What if You Refuse to Provide a Breath or Blood Sample?

The preliminary breath test is a handheld breath screening device that officers usually ask a driver to blow into at the scene of the stop.  This test is not admissible in court by the prosecution although there is some law that says a defendant can use the results if the results are beneficial to the defendant.  A driver does not have to blow into the PBT.  ***A PBT is different from a "legal" breath or blood test.***

However, once a driver is arrested for OWI, the driver is required to provide breath or blood per the officer's request.  This is because by obtaining a driver's license, people consent to a breath or blood test if arrested for OWI.  The arresting officer must read the driver word for word instructions from a "informing the accused" paper/form.   It reads, "Under Wisconsin's Implied Consent Law, I am required to read this notice to you:  You have been arrested for an offense that involves driving or operating a motor vehicle while under the influence of alcohol or drugs, or both or you are the operator of a vehicle that was involved in an accident that caused the death of, great bodily harm to, or substantial bodily harm to a person, or you are suspected of driving or being on duty time with respect to a commercial motor vehicle after consuming an intoxicating beverage.

This law enforcement agency now wants to test one or more samples of your breath, blood or urine to determine the concentration of alcohol or drugs in your system.  If any test shows more alcohol in your system than the law permits while driving, your operating privilege will be suspended.  If you refuse to take any test that this agency requests, your operating privilege will be revoked and you will be subject to other penalties.  The test results or the fact that you refused testing can be used against you in court.

If you take all the requested tests, you may choose to take further tests.  You may take the alternative test that this law enforcement agency provides free of charge.  You also may have a test conducted by a qualified person of your choice at your expense.  You, however, will have to make your own arrangements for that test.

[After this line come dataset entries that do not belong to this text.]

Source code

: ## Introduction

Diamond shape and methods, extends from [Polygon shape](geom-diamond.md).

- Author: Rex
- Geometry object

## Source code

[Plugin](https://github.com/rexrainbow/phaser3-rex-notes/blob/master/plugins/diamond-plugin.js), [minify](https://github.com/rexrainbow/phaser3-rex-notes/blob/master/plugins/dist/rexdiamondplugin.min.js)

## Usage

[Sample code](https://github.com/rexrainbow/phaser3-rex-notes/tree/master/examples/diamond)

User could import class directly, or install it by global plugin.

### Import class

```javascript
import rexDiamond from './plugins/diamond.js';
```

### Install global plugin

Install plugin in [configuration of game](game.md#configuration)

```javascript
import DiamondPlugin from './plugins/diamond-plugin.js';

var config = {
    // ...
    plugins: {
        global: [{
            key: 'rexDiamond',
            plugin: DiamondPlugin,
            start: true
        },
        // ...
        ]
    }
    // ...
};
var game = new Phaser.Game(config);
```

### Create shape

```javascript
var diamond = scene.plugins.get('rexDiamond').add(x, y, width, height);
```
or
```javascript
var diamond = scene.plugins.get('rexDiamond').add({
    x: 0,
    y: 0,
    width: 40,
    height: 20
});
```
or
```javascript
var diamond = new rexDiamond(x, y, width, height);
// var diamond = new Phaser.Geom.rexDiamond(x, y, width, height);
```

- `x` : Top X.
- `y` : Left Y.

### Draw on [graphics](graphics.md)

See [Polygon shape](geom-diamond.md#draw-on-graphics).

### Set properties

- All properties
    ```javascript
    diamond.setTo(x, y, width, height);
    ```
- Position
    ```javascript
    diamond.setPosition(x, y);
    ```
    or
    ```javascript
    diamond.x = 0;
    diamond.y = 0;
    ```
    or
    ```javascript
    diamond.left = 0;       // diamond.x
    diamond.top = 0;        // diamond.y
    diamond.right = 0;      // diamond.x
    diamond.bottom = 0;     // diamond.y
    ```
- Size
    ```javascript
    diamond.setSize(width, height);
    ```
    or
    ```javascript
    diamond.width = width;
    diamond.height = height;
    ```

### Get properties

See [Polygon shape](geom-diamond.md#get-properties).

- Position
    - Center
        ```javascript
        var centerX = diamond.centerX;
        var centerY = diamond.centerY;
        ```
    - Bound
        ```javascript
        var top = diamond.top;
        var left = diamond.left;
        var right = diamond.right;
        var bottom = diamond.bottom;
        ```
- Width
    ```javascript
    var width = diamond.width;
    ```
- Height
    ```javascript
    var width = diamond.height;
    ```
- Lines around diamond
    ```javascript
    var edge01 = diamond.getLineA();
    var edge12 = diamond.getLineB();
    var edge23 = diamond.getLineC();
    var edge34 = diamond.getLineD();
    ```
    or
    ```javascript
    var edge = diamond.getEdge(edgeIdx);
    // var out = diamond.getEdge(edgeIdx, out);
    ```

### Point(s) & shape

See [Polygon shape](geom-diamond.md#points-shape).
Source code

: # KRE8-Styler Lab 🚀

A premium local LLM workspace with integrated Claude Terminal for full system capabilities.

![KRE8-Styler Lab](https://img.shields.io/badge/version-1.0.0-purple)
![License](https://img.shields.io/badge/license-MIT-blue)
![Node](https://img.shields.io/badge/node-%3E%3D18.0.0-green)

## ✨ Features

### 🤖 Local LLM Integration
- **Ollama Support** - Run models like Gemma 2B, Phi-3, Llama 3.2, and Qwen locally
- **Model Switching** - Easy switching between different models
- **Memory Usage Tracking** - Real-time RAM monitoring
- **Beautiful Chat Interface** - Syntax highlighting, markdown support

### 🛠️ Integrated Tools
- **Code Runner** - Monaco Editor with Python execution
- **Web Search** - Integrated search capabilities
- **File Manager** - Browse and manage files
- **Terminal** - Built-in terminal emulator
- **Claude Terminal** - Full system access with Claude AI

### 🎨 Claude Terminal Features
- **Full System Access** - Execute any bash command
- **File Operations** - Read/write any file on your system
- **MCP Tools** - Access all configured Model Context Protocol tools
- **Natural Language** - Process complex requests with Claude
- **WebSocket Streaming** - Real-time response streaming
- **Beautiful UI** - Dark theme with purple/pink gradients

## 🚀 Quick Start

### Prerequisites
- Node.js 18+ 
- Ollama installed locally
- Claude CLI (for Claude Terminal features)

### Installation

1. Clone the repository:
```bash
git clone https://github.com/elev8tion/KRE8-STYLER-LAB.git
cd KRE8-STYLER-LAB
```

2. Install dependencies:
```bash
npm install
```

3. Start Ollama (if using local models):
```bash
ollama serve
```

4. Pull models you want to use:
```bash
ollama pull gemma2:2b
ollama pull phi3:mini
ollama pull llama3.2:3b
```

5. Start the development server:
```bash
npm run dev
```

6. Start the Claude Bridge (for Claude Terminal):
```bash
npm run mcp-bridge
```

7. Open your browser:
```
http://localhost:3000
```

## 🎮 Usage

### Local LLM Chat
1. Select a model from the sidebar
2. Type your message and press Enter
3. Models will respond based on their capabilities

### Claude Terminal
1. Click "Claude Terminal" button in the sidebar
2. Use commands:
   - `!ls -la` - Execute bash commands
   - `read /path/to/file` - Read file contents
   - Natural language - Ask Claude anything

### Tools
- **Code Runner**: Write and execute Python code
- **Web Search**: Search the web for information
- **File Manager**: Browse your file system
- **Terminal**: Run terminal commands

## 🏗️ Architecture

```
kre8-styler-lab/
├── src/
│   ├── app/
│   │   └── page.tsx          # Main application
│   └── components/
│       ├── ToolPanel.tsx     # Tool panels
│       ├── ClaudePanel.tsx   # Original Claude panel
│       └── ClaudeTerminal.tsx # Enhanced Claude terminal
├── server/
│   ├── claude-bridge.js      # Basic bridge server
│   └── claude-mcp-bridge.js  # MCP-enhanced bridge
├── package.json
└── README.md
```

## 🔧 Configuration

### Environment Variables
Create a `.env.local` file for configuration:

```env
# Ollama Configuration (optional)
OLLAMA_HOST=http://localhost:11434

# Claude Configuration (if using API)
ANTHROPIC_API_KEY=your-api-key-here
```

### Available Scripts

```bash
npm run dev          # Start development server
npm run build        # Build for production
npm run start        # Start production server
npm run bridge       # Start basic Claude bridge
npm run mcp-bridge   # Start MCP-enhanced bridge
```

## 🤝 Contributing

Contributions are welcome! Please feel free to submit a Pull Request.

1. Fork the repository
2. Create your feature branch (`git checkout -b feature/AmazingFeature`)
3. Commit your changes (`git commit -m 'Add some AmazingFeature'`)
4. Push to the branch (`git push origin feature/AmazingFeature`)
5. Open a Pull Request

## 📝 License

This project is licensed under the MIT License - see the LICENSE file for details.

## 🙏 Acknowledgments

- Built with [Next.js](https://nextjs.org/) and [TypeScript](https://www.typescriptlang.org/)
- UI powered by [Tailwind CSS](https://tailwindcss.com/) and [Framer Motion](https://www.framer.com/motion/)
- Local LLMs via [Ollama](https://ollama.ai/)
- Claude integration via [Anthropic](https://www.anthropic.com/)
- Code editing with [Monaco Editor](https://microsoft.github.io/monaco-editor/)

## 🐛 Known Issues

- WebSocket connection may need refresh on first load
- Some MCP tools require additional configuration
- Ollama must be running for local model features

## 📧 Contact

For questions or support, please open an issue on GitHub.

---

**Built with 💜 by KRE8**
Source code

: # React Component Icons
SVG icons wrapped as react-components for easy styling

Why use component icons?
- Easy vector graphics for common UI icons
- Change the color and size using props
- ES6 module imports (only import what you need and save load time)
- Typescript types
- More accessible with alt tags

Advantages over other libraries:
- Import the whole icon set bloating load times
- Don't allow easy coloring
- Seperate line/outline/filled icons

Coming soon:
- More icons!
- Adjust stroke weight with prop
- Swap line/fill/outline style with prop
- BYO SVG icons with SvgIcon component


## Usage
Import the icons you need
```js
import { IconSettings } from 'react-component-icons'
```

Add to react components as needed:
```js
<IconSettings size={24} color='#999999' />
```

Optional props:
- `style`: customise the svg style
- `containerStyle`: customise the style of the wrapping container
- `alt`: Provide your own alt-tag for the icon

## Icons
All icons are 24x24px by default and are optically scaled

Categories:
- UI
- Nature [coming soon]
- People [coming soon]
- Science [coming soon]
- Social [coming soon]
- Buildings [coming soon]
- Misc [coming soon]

If you have a commercial direr license or were operating a commercial motor vehicle, other consequences may result from positive test results or from refusing testing, such as being placed out of service or disqualified.  In addition, your operating privileges will also be suspended if a detectable amount of a restricted controlled substance is in your blood.  

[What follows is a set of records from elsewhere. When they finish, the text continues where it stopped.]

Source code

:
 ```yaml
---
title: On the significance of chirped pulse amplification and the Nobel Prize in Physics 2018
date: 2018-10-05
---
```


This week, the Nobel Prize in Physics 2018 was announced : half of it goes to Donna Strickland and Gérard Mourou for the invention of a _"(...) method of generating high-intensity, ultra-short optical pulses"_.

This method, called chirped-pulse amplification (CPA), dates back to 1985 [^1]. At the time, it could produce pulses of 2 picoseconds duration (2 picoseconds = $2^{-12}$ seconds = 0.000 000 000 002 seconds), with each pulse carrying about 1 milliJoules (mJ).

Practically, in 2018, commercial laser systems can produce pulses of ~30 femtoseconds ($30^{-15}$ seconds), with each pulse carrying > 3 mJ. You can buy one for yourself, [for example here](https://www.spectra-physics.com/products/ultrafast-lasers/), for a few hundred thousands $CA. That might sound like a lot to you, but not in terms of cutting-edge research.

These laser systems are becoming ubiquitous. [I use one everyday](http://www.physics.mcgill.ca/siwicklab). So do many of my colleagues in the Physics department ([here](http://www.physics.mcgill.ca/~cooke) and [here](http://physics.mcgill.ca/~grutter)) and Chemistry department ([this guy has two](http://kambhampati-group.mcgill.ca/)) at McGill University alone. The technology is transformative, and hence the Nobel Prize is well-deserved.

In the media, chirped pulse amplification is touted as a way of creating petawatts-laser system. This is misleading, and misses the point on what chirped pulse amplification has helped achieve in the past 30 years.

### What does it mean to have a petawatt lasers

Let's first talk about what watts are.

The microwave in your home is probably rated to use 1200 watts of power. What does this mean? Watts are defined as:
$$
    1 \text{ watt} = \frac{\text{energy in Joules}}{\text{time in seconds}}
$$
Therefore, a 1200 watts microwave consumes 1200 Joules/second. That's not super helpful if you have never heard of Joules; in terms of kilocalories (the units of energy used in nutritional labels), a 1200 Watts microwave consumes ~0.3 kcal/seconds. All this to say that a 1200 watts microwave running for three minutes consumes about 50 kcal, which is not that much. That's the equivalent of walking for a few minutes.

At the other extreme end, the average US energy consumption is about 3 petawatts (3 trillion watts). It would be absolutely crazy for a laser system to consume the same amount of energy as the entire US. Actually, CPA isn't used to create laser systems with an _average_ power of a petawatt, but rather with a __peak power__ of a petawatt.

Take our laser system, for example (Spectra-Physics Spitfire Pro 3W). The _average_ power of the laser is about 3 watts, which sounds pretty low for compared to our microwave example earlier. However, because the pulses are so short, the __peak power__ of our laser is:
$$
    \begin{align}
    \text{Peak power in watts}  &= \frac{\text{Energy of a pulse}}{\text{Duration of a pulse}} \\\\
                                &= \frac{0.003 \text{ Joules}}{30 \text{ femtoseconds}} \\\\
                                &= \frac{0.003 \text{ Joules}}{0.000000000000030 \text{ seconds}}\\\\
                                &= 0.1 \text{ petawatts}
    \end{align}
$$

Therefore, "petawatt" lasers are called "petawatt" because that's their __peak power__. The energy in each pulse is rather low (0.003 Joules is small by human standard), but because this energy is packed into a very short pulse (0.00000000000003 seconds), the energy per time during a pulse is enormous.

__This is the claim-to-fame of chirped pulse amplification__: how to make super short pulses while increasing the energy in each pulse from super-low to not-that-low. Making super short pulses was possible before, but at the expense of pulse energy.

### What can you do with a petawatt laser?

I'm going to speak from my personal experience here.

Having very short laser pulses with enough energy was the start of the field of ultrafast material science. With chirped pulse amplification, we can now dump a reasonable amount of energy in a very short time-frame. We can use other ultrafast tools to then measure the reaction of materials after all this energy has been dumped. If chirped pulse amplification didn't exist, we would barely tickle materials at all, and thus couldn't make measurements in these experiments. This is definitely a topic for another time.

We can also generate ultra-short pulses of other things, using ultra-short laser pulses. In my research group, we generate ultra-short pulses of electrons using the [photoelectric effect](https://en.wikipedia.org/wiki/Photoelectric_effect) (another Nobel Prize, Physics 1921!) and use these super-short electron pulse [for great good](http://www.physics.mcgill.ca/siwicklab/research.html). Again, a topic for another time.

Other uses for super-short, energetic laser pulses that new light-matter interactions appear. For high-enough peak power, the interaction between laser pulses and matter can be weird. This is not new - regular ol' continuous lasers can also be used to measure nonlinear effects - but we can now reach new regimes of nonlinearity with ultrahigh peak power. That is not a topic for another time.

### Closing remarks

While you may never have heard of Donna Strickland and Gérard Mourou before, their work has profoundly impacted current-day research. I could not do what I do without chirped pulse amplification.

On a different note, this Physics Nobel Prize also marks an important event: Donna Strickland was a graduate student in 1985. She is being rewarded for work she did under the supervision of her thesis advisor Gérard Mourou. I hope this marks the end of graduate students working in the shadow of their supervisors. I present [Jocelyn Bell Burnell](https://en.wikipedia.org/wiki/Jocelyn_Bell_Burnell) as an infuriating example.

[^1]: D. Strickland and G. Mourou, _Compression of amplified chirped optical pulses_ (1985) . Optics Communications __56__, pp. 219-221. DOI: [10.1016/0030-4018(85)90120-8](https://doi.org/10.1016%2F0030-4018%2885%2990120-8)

If a person refuses to take the breath or blood test the law enforcement agency will likely still refer a charge of OWI and a refusal.  The refusal is a separate issue and is handled by a judge.  A judge determines whether or not it was reasonable for the person to refuse to provide a sample.  A refusal hearing must be demanded within strict time line requirements.  In the event of a refusal, if there is a trial, the prosecutor will be required to show the driver's impairment through other means besides the bac number.  For example, the prosecutor may play video to the jury of the driver performing poorly on field sobriety tests or call the arresting officer to testify the person was intoxicated based on the officer's training and experience.

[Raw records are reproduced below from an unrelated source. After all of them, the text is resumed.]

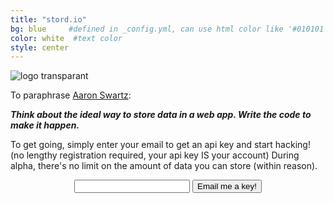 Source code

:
 ```yaml
---
title: "stord.io"
bg: blue     #defined in _config.yml, can use html color like '#010101'
color: white  #text color
style: center
---
```


![logo transparant](https://cloud.githubusercontent.com/assets/114097/12647858/420a4e98-c5cf-11e5-8ba9-fee942e485f9.png)


To paraphrase [Aaron Swartz](http://webpy.org/philosophy):

_**Think about the ideal way to store data in a web app. Write the code to make it happen.**_

To get going, simply enter your email to get an api key and start hacking! (no lengthy registration required, your api key IS your account) During alpha, there's no limit on the amount of data you can store (within reason).

<center>
<form action="http://stord.io/signup" method="post">
<input type="text" name="email">
<button class="btn btn-lg btn-default" type="submit">Email me a key!</button>
</form>
</center>

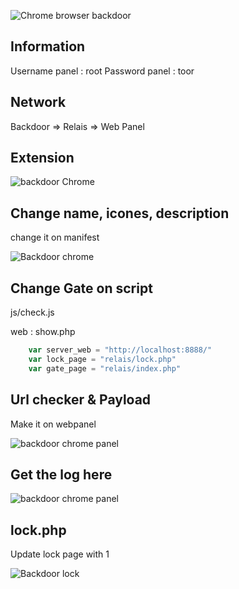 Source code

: ![Chrome browser backdoor](http://img15.hostingpics.net/pics/394637logoback.png)

## Information

Username panel : root
Password panel : toor

## Network

Backdoor => Relais => Web Panel

## Extension

![backdoor Chrome](http://s9.postimg.org/vvo5ncxy7/chrome.png)

## Change name, icones, description

change it on manifest

![Backdoor chrome](http://s15.postimg.org/yf0rmsfuj/rename.png)

## Change Gate on script

js/check.js

web : show.php

```JavaScript
    var server_web = "http://localhost:8888/"
    var lock_page = "relais/lock.php"
    var gate_page = "relais/index.php"
```

## Url checker & Payload 

Make it on webpanel

![backdoor chrome panel](http://img15.hostingpics.net/pics/130725Capturedecran20160114a112508.png)

## Get the log here

![backdoor chrome panel](http://img15.hostingpics.net/pics/277755panelback.png)

## lock.php

Update lock page with 1

![Backdoor lock](http://s27.postimg.org/vahc0lb8z/lock.png) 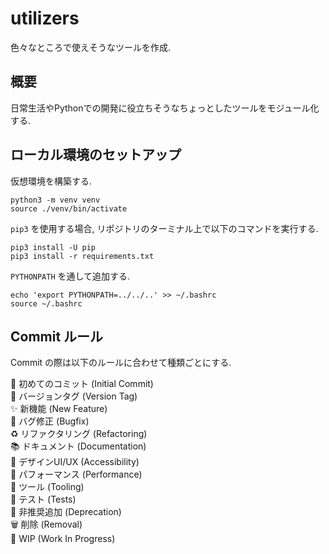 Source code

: # utilizers
色々なところで使えそうなツールを作成.

## 概要
日常生活やPythonでの開発に役立ちそうなちょっとしたツールをモジュール化する.

## ローカル環境のセットアップ
仮想環境を構築する.

```
python3 -m venv venv
source ./venv/bin/activate
```

`pip3` を使用する場合, リポジトリのターミナル上で以下のコマンドを実行する.

```
pip3 install -U pip
pip3 install -r requirements.txt
```

`PYTHONPATH` を通して追加する.

```
echo 'export PYTHONPATH=../../..' >> ~/.bashrc
source ~/.bashrc
```

## Commit ルール
Commit の際は以下のルールに合わせて種類ごとにする.  

🎉  初めてのコミット (Initial Commit)  
🔖  バージョンタグ (Version Tag)  
✨  新機能 (New Feature)  
🐛  バグ修正 (Bugfix)  
♻️  リファクタリング (Refactoring)  
📚  ドキュメント (Documentation)  
🎨  デザインUI/UX (Accessibility)  
🐎  パフォーマンス (Performance)  
🔧  ツール (Tooling)  
🚨  テスト (Tests)  
💩  非推奨追加 (Deprecation)  
🗑️  削除 (Removal)  
🚧  WIP (Work In Progress) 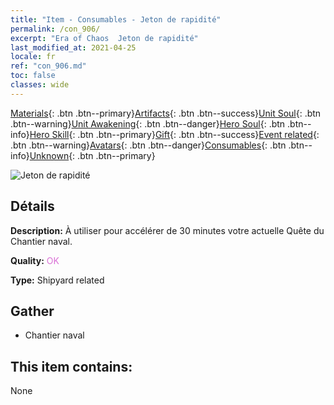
```yaml
---
title: "Item - Consumables - Jeton de rapidité"
permalink: /con_906/
excerpt: "Era of Chaos  Jeton de rapidité"
last_modified_at: 2021-04-25
locale: fr
ref: "con_906.md"
toc: false
classes: wide
---
```

 [Materials](/ItemsFR/){: .btn .btn--primary}[Artifacts](/ItemsFR/Artifacts/){: .btn .btn--success}[Unit Soul](/ItemsFR/UnitSoul/){: .btn .btn--warning}[Unit Awakening](/ItemsFR/UnitAwakening/){: .btn .btn--danger}[Hero Soul](/ItemsFR/HeroSoul/){: .btn .btn--info}[Hero Skill](/ItemsFR/HeroSkill/){: .btn .btn--primary}[Gift](/ItemsFR/Gift/){: .btn .btn--success}[Event related](/ItemsFR/Events/){: .btn .btn--warning}[Avatars](/ItemsFR/Avatars/){: .btn .btn--danger}[Consumables](/ItemsFR/Consumables/){: .btn .btn--info}[Unknown](/ItemsFR/Unknown/){: .btn .btn--primary}

 ![Jeton de rapidité](/images/t/i_jiasujuanzhou.png)

## Détails
 **Description:** À utiliser pour accélérer de 30 minutes votre actuelle Quête du Chantier naval.

 **Quality:** <span style="color: #DA70D6">OK</span>

 **Type:** Shipyard related

## Gather

*    Chantier naval 

## This item contains:

  None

If a person refuses to provide a sample, the police, under some circumstances can do a "forced blood draw."  The police used to have more room in this area.  However, a recent U.S. Supreme Court case Missouri v. McNeely, held that, "the natural dissipation of alcohol in the bloodstream does not constitue an exigency in every case sufficient to justify conducting a blood test without a warrant. 

There are defense to OWI cases that involve a bac number as well as those cases that invovle refusals.